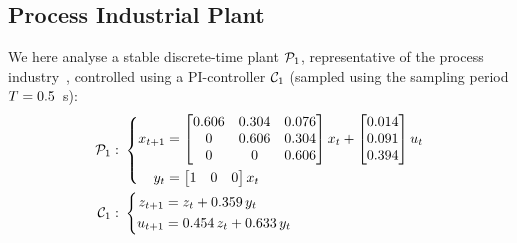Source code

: \subsection{Process Industrial Plant}\label{sec:eval:stable}
We here analyse a stable discrete-time plant $\mathcal{P}_1$, representative of the process industry~\cite{Hagglund:2002}, controlled using a PI-controller $\mathcal{C}_1$ (sampled using the sampling period $T = 0.5$~s):
\begin{equation*}
    \begin{aligned}
        \mathcal{P}_1: \,\, &\left\{
        \begin{aligned}
            x_{t+1} &= \begin{bmatrix}
                0.606 & 0.304 & 0.076 \\
                0 & 0.606 & 0.304 \\
                0 & 0 & 0.606 \\
            \end{bmatrix} x_t + \begin{bmatrix}
                0.014 \\
                0.091 \\
                0.394 \\
            \end{bmatrix} u_t \\
            y_t &= \begin{bmatrix}
                1 & 0 & 0
            \end{bmatrix} x_t
        \end{aligned} \right. \\
        \mathcal{C}_1: \,\, &\left\{
        \begin{aligned}
            z_{t+1} &= z_t + 0.359\, y_t \\
            u_{t+1} &= 0.454\, z_t + 0.633\, y_t
        \end{aligned} \right.
    \end{aligned}
\end{equation*}

\afterpage{
    \clearpage
    \begin{landscape}
        
    \end{landscape}
    \clearpage
}
\afterpage{
    \clearpage
    \begin{landscape}
        
    \end{landscape}
    \clearpage
}

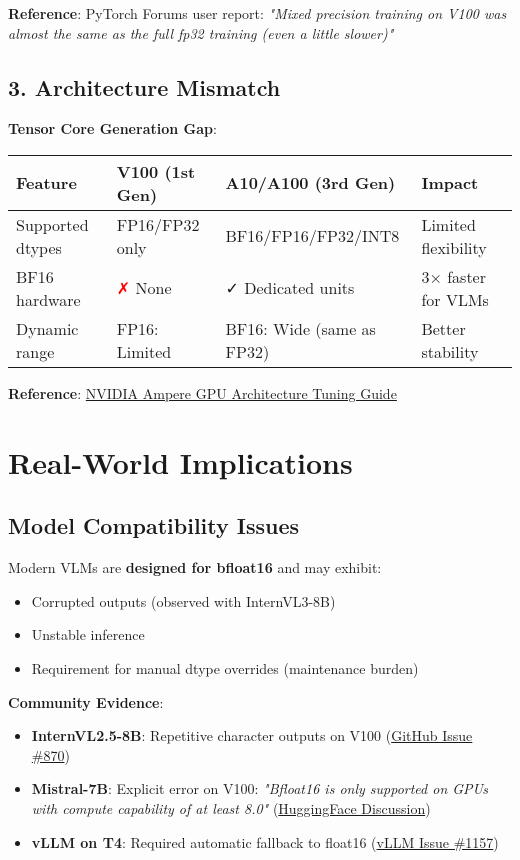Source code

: \documentclass[11pt,a4paper]{article}
\newcommand{\cmark}{\textcolor{green!70!black}{✓}}
\newcommand{\xmark}{\textcolor{red}{✗}}
\begin{document}
\textbf{Reference}: PyTorch Forums user report: \textit{"Mixed precision training on V100 was almost the same as the full fp32 training (even a little slower)"}

\subsection{3. Architecture Mismatch}

\textbf{Tensor Core Generation Gap}:

\begin{table}[h]
\centering
\begin{tabular}{llll}
\toprule
\textbf{Feature} & \textbf{V100 (1st Gen)} & \textbf{A10/A100 (3rd Gen)} & \textbf{Impact} \\
\midrule
Supported dtypes & FP16/FP32 only & BF16/FP16/FP32/INT8 & Limited flexibility \\
BF16 hardware & \xmark{} None & \cmark{} Dedicated units & 3× faster for VLMs \\
Dynamic range & FP16: Limited & BF16: Wide (same as FP32) & Better stability \\
\bottomrule
\end{tabular}
\end{table}

\textbf{Reference}: \href{https://docs.nvidia.com/cuda/ampere-tuning-guide/}{NVIDIA Ampere GPU Architecture Tuning Guide}

\section{Real-World Implications}

\subsection{Model Compatibility Issues}

Modern VLMs are \textbf{designed for bfloat16} and may exhibit:
\begin{itemize}[leftmargin=*]
    \item Corrupted outputs (observed with InternVL3-8B)
    \item Unstable inference
    \item Requirement for manual dtype overrides (maintenance burden)
\end{itemize}

\textbf{Community Evidence}:
\begin{itemize}[leftmargin=*]
    \item \textbf{InternVL2.5-8B}: Repetitive character outputs on V100 (\href{https://github.com/OpenGVLab/InternVL/issues/870}{GitHub Issue \#870})
    \item \textbf{Mistral-7B}: Explicit error on V100: \textit{"Bfloat16 is only supported on GPUs with compute capability of at least 8.0"} (\href{https://huggingface.co/mistralai/Mistral-7B-Instruct-v0.2/discussions/58}{HuggingFace Discussion})
    \item \textbf{vLLM on T4}: Required automatic fallback to float16 (\href{https://github.com/vllm-project/vllm/issues/1157}{vLLM Issue \#1157})
\end{itemize}
\end{document}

■ ■ ■ ■ ■ ■ ■

The expected output is each entry given again word for word, with pictures dropped.

Answer section
Source code

: \subsection{Process Industrial Plant}\label{sec:eval:stable}
We here analyse a stable discrete-time plant $\mathcal{P}_1$, representative of the process industry~\cite{Hagglund:2002}, controlled using a PI-controller $\mathcal{C}_1$ (sampled using the sampling period $T = 0.5$~s):
\begin{equation*}
    \begin{aligned}
        \mathcal{P}_1: \,\, &\left\{
        \begin{aligned}
            x_{t+1} &= \begin{bmatrix}
                0.606 & 0.304 & 0.076 \\
                0 & 0.606 & 0.304 \\
                0 & 0 & 0.606 \\
            \end{bmatrix} x_t + \begin{bmatrix}
                0.014 \\
                0.091 \\
                0.394 \\
            \end{bmatrix} u_t \\
            y_t &= \begin{bmatrix}
                1 & 0 & 0
            \end{bmatrix} x_t
        \end{aligned} \right. \\
        \mathcal{C}_1: \,\, &\left\{
        \begin{aligned}
            z_{t+1} &= z_t + 0.359\, y_t \\
            u_{t+1} &= 0.454\, z_t + 0.633\, y_t
        \end{aligned} \right.
    \end{aligned}
\end{equation*}

\afterpage{
    \clearpage
    \begin{landscape}
        
    \end{landscape}
    \clearpage
}
\afterpage{
    \clearpage
    \begin{landscape}
        
    \end{landscape}
    \clearpage
}

Source code

: \documentclass[11pt,a4paper]{article}
\newcommand{\cmark}{\textcolor{green!70!black}{✓}}
\newcommand{\xmark}{\textcolor{red}{✗}}
\begin{document}
\textbf{Reference}: PyTorch Forums user report: \textit{"Mixed precision training on V100 was almost the same as the full fp32 training (even a little slower)"}

\subsection{3. Architecture Mismatch}

\textbf{Tensor Core Generation Gap}:

\begin{table}[h]
\centering
\begin{tabular}{llll}
\toprule
\textbf{Feature} & \textbf{V100 (1st Gen)} & \textbf{A10/A100 (3rd Gen)} & \textbf{Impact} \\
\midrule
Supported dtypes & FP16/FP32 only & BF16/FP16/FP32/INT8 & Limited flexibility \\
BF16 hardware & \xmark{} None & \cmark{} Dedicated units & 3× faster for VLMs \\
Dynamic range & FP16: Limited & BF16: Wide (same as FP32) & Better stability \\
\bottomrule
\end{tabular}
\end{table}

\textbf{Reference}: \href{https://docs.nvidia.com/cuda/ampere-tuning-guide/}{NVIDIA Ampere GPU Architecture Tuning Guide}

\section{Real-World Implications}

\subsection{Model Compatibility Issues}

Modern VLMs are \textbf{designed for bfloat16} and may exhibit:
\begin{itemize}[leftmargin=*]
    \item Corrupted outputs (observed with InternVL3-8B)
    \item Unstable inference
    \item Requirement for manual dtype overrides (maintenance burden)
\end{itemize}

\textbf{Community Evidence}:
\begin{itemize}[leftmargin=*]
    \item \textbf{InternVL2.5-8B}: Repetitive character outputs on V100 (\href{https://github.com/OpenGVLab/InternVL/issues/870}{GitHub Issue \#870})
    \item \textbf{Mistral-7B}: Explicit error on V100: \textit{"Bfloat16 is only supported on GPUs with compute capability of at least 8.0"} (\href{https://huggingface.co/mistralai/Mistral-7B-Instruct-v0.2/discussions/58}{HuggingFace Discussion})
    \item \textbf{vLLM on T4}: Required automatic fallback to float16 (\href{https://github.com/vllm-project/vllm/issues/1157}{vLLM Issue \#1157})
\end{itemize}
\end{document}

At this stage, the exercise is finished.